«Dass sich Politik und Realität oft voneinander entfernen, kennen wir ja schon.»

Mit einer substanziellen Verbesserung der Lieferengpässe rechnen die Datenspezialisten von auto-i-dat ag nicht vor dem nächsten Sommer. Ausserdem sind sie überzeugt, dass die mittelfristige Zukunft nicht allein dem Elektroauto gehören wird – und dass 2022 in Genf ein Autosalon stattfinden wird.

Die Chipkrise und die damit verbundenen Lieferengpässe sind noch nicht ausgestanden. Wann rechnen die Datenspezialisten von auto-i-dat ag mit einer signifikanten Verbesserung der Lage?
René Mitteregger:
Eine Verbesserung ist in der Tat noch nicht in Sicht. Eine unglückliche Kette von Ereignissen führte zu dieser Lage, die sich nur langsam erholen wird.
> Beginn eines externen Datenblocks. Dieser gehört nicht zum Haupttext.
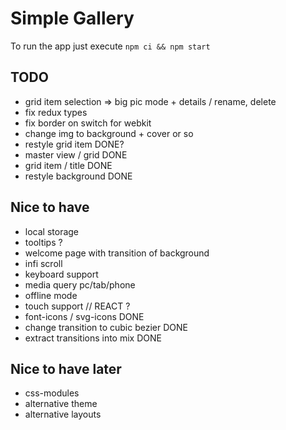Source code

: # Simple Gallery

To run the app just execute `npm ci && npm start`

## TODO

- grid item selection => big pic mode + details / rename, delete
- fix redux types
- fix border on switch for webkit
- change img to background + cover or so
- restyle grid item DONE?
- master view / grid DONE
- grid item / title DONE
- restyle background DONE

## Nice to have

- local storage
- tooltips ?
- welcome page with transition of background
- infi scroll
- keyboard support
- media query pc/tab/phone
- offline mode
- touch support // REACT ?
- font-icons / svg-icons DONE
- change transition to cubic bezier DONE
- extract transitions into mix DONE

## Nice to have later

- css-modules
- alternative theme
- alternative layouts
Wir rechnen nicht mit einer signifikanten Verbesserung vor Sommer 2022.

Per Ende August wurden insgesamt 160'425 Neuwagen immatrikuliert. Das sind zwar knapp 13 Prozent mehr als in derselben Periode des Jahres 2020, aber 15,3 Prozent weniger als 2019. auto-schweiz hält am Jahresziel von 270'000 neuen Personenwagen fest. Unter welchen Voraussetzungen ist das machbar?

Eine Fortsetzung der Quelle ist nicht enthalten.